28 junio, 2026

Destrucción de tejido productivo: cerraron más de 14.000 empresas en un año

La desintegración del tejido empresarial argentino alcanzó niveles alarmantes: en el último año se perdieron 14.203 empresas empleadoras, totalizando una caída interanual del 2,84%. Según datos del Sistema de Riesgos del Trabajo (SRT), solo en marzo desaparecieron 2.011 compañías, consolidando una tendencia negativa que ya extiende su racha a 25 meses ininterrumpidos. Esta contracción no solo golpea la capacidad operativa del país, sino que se traduce directamente en la destrucción de puestos de trabajo formal: desde el inicio de la gestión actual, se han perdido más de 216.000 empleos privados registrados, dejando al sector pyme al borde de la subsistencia.

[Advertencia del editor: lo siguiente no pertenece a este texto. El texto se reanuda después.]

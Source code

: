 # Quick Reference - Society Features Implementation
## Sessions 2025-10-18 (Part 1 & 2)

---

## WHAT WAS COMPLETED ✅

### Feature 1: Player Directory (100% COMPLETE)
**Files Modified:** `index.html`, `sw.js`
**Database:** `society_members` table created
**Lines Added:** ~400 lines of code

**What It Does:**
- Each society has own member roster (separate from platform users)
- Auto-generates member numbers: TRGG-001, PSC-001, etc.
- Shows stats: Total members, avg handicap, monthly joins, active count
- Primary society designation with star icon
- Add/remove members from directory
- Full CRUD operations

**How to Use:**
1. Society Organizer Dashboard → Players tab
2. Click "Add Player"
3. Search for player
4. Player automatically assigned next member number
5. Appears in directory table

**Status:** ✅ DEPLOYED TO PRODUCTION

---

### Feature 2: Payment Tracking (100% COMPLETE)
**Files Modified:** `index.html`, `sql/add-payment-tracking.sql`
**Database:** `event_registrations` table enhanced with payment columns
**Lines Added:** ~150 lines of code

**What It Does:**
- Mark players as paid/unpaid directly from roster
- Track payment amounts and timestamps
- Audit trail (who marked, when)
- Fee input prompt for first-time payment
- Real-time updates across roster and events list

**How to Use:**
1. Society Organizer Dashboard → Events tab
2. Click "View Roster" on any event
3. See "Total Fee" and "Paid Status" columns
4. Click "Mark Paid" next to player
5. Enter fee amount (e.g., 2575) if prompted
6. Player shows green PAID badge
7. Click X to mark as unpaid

El deterioro es transversal a toda la economía formal, pero golpea con mayor severidad a la industria manufacturera y al comercio, que registraron bajas del 4,5% y 3,5% respectivamente. Sectores clave como el agro y la construcción también reportan mermas significativas. En el ámbito metalúrgico, la Asociación de Industriales Metalúrgicos de la República Argentina (ADIMRA) advierte que la utilización de la capacidad instalada apenas roza el 39,8%, mientras los empresarios denuncian dificultades para competir con mercados internacionales que subsidian sus exportaciones, sumado a una demanda interna deprimida que impide cualquier atisbo de recuperación.

La distribución territorial revela que la crisis centraliza su impacto en el corazón productivo del país. Buenos Aires, Córdoba, CABA y Santa Fe concentran el 72% de las empresas argentinas y, simultáneamente, explican la gran mayoría de los cierres: solo en suelo bonaerense se perdieron más de 4.300 empresas en un año. Mientras tanto, provincias como La Rioja, Catamarca y Tierra del Fuego sufren las caídas más profundas en términos relativos, dejando a Neuquén como la única jurisdicción que logró un crecimiento marginal durante marzo.

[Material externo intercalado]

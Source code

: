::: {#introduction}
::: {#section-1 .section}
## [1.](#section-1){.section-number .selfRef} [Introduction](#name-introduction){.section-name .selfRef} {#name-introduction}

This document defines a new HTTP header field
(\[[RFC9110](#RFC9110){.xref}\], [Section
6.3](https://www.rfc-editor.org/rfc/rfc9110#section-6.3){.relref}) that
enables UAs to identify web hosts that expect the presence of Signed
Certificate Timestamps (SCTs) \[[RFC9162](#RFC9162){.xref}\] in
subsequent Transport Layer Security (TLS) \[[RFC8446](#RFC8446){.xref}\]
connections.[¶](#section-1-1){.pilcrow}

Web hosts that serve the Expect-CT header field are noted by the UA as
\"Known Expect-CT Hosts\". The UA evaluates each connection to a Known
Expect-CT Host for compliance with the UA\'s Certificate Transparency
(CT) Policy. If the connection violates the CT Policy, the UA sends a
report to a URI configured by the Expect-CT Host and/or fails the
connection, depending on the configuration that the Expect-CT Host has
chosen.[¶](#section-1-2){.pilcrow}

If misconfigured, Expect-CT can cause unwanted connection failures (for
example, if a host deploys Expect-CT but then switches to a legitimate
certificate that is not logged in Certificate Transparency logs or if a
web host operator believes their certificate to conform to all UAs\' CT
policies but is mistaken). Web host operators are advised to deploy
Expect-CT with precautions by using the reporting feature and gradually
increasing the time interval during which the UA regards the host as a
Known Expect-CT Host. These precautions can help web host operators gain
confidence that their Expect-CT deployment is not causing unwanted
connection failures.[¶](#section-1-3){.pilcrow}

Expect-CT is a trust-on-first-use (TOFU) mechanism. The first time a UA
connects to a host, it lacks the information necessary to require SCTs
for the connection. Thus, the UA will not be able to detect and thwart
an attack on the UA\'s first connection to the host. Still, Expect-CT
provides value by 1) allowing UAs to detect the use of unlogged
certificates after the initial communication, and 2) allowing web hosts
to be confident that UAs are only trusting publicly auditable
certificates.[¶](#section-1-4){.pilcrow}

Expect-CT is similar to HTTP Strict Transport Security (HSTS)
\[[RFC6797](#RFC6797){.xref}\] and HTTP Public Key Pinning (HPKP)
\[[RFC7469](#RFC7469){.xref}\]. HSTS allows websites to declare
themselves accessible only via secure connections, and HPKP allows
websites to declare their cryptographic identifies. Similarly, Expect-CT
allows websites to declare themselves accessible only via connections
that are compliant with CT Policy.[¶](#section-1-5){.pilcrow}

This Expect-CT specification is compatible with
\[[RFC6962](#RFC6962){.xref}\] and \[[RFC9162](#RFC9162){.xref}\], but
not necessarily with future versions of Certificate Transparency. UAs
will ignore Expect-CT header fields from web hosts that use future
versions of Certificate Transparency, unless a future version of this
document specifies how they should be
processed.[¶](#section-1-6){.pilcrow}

Ante este panorama, entidades como la Confederación Argentina de la Mediana Empresa (CAME) reclaman medidas urgentes de alivio fiscal, incluyendo la suspensión de embargos y la creación de una moratoria que contemple el elevado stock de deuda pyme. Los empresarios advierten que, sin herramientas de competencia leal y una estructura impositiva más liviana, la informalidad continuará ganando terreno ante la imposibilidad de sostener los costos de la estructura formal. «La naturaleza del sector es pyme de capital nacional; lo último que vamos a hacer es cerrar, no tenemos plan B», sintetizaron desde ADIMRA, ilustrando el agotamiento de una clase empresaria que resiste en un contexto de incertidumbre total.